Of the entries below, restate word for word only the section that runs from the line with "Dive into the" to the line with "Height jump Little", counting both ends.

Records for the task:
· · · · ·
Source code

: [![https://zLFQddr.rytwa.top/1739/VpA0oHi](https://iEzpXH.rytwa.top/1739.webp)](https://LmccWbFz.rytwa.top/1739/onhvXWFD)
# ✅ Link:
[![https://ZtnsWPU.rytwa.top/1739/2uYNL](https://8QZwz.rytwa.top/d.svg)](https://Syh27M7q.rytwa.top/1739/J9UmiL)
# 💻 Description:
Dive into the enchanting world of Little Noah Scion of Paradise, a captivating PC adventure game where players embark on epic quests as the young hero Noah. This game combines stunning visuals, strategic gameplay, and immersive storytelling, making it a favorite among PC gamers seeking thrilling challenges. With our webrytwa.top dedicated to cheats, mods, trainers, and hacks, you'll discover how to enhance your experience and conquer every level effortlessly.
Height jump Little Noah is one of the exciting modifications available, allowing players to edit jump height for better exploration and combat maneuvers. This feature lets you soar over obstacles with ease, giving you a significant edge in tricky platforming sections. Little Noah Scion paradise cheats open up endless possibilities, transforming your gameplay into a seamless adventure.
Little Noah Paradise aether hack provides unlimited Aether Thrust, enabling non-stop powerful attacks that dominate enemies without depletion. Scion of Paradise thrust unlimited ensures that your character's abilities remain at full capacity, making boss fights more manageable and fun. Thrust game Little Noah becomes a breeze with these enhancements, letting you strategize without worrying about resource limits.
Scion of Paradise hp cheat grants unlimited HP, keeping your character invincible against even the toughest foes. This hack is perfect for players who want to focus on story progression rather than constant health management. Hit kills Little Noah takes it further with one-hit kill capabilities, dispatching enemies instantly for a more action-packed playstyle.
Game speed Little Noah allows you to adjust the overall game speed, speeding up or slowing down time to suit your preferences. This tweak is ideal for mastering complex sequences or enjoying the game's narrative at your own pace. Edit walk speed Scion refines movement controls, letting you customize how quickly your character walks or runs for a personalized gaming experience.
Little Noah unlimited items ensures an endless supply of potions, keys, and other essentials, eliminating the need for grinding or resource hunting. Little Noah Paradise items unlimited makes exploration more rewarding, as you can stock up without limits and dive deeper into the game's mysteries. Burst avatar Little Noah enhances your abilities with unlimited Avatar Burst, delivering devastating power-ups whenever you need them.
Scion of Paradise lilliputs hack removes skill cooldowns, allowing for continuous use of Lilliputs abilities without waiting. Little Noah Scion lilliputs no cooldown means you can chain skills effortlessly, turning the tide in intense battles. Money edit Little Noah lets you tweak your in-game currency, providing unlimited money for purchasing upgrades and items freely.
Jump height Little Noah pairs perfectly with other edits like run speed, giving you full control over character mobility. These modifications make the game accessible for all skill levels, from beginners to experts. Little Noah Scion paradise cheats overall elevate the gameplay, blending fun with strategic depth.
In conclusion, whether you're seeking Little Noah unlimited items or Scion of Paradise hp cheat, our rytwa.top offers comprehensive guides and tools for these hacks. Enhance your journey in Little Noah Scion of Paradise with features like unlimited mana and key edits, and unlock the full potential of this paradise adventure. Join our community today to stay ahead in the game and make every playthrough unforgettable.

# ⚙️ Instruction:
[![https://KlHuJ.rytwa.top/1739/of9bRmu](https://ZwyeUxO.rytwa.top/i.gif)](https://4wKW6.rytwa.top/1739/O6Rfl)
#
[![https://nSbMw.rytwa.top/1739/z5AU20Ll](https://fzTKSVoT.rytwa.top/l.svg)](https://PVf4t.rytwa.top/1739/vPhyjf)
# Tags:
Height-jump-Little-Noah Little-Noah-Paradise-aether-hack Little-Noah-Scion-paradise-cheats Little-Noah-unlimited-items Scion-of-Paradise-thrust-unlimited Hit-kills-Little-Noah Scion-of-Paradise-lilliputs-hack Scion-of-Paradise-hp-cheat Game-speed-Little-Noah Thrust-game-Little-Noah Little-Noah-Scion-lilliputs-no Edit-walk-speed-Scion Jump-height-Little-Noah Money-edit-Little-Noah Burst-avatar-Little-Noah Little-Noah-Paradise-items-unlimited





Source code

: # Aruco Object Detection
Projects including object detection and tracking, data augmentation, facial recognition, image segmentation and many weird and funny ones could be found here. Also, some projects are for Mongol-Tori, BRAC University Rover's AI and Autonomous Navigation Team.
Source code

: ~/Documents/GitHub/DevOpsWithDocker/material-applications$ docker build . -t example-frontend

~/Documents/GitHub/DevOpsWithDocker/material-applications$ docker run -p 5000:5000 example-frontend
· · · · ·
Answer box:
Dive into the enchanting world of Little Noah Scion of Paradise, a captivating PC adventure game where players embark on epic quests as the young hero Noah. This game combines stunning visuals, strategic gameplay, and immersive storytelling, making it a favorite among PC gamers seeking thrilling challenges. With our webrytwa.top dedicated to cheats, mods, trainers, and hacks, you'll discover how to enhance your experience and conquer every level effortlessly.
Height jump Little Noah is one of the exciting modifications available, allowing players to edit jump height for better exploration and combat maneuvers. This feature lets you soar over obstacles with ease, giving you a significant edge in tricky platforming sections. Little Noah Scion paradise cheats open up endless possibilities, transforming your gameplay into a seamless adventure.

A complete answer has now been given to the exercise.